Shanxi Huayang New Materialco.Ltd(600281)
Report on the work of independent directors in 2021
Dear directors
As an independent director of Shanxi Huayang New Materialco.Ltd(600281) (hereinafter referred to as “the company”), in our work in 2021, we learned about the production and operation of the company in a timely manner in strict accordance with the requirements of the company law, the guidelines for the governance of listed companies, the rules for independent directors of listed companies, the stock listing rules of Shanghai Stock Exchange and other laws and regulations, as well as the articles of association, based on the principles of independence, objectivity and impartiality, Pay full attention to the development of the company, actively attend relevant meetings, carefully consider various proposals of the board of directors, express independent opinions on relevant matters of the company, faithfully and diligently perform their duties, and effectively safeguard the legitimate rights and interests of the company and the majority of shareholders. Our performance report for 2021 is as follows:
1、 Basic information of independent directors Tian Wanglin, Yang Zhijun and Ji Junhui
Tian Wanglin: male, born on December 5, 1957, Han nationality, from Qixian County, Shanxi Province, Party member of the Communist Party of China, postgraduate degree, and once served as the director and professor of the Department of Finance and accounting of Shanxi Economic Management Cadre College (Shanxi Economic and Trade Vocational College). He has successively served as an independent director of Shanxi Xinghuacun Fen Wine Factory Co.Ltd(600809) and other listed companies; He is currently an independent director of contemporary Oriental and the company.
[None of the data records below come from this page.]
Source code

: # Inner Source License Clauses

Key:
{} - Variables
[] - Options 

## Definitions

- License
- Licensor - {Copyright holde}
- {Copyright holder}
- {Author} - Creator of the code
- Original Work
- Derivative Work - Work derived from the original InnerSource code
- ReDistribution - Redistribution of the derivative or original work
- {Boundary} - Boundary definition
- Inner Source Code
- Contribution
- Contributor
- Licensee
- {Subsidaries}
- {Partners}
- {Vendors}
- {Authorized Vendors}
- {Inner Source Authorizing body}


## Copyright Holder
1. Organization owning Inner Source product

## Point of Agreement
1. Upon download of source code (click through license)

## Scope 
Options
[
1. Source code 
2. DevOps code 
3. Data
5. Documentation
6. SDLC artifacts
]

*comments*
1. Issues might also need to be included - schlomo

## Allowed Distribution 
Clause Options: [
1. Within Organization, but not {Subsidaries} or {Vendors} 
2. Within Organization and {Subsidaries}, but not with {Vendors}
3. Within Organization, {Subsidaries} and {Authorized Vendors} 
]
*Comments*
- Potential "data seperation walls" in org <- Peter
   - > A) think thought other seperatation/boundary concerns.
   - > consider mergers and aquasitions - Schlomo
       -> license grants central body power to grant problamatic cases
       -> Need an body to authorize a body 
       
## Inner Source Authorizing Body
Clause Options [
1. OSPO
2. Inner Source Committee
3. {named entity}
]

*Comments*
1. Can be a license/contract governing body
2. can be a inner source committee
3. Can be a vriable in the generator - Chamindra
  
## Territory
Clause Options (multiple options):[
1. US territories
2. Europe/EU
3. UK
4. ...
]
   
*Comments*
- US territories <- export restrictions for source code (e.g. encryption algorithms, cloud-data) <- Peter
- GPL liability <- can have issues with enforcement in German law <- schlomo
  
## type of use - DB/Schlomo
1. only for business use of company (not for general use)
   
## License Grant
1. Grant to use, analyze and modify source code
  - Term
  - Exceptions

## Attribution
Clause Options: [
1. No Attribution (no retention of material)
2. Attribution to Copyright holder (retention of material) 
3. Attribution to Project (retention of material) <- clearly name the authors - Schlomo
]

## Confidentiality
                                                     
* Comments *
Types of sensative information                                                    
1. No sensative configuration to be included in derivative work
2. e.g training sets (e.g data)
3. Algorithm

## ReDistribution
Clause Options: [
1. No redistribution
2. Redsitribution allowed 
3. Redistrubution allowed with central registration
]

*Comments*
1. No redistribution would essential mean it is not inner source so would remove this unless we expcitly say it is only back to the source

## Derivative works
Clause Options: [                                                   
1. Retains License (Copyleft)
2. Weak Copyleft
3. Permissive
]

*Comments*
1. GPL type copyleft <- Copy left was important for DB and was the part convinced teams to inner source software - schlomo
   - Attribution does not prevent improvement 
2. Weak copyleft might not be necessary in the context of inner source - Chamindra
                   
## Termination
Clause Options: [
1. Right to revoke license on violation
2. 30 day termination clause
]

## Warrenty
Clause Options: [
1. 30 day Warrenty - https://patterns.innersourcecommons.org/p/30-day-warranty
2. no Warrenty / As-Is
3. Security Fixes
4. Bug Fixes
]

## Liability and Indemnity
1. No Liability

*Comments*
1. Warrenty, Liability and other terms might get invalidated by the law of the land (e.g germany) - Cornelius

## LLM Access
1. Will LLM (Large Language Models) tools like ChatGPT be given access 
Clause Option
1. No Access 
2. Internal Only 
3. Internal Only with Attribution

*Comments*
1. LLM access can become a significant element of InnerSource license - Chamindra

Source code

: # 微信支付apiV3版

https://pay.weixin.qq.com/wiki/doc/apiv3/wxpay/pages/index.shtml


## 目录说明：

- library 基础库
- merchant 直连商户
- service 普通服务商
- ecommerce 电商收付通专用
Yang Zhijun: male, born in 1973, nationality of the people’s Republic of China, without overseas permanent residency, doctoral degree, doctor of law, lawyer. He used to be a law teacher of Taiyuan University of technology, a law teacher of Shanxi University, and a lawyer and executive director of Beijing Guosheng (Taiyuan) law firm; Now he is Omh Science Group Co.Ltd(300486) independent director, Jiuxian independent director and independent director of the company.
Ji Junhui: male, born in October 1969 in Xianju, Zhejiang Province, member of the Communist Party of China, nationality of the people’s Republic of China, without overseas permanent residency, doctoral degree, doctor of Applied Chemistry, former associate researcher of the Institute of chemistry of the Chinese Academy of Sciences and associate researcher of the Institute of physical and chemical technology of the Chinese Academy of Sciences; He is currently a researcher of the Institute of physical and chemical technology of the Chinese Academy of Sciences and an independent director of the company.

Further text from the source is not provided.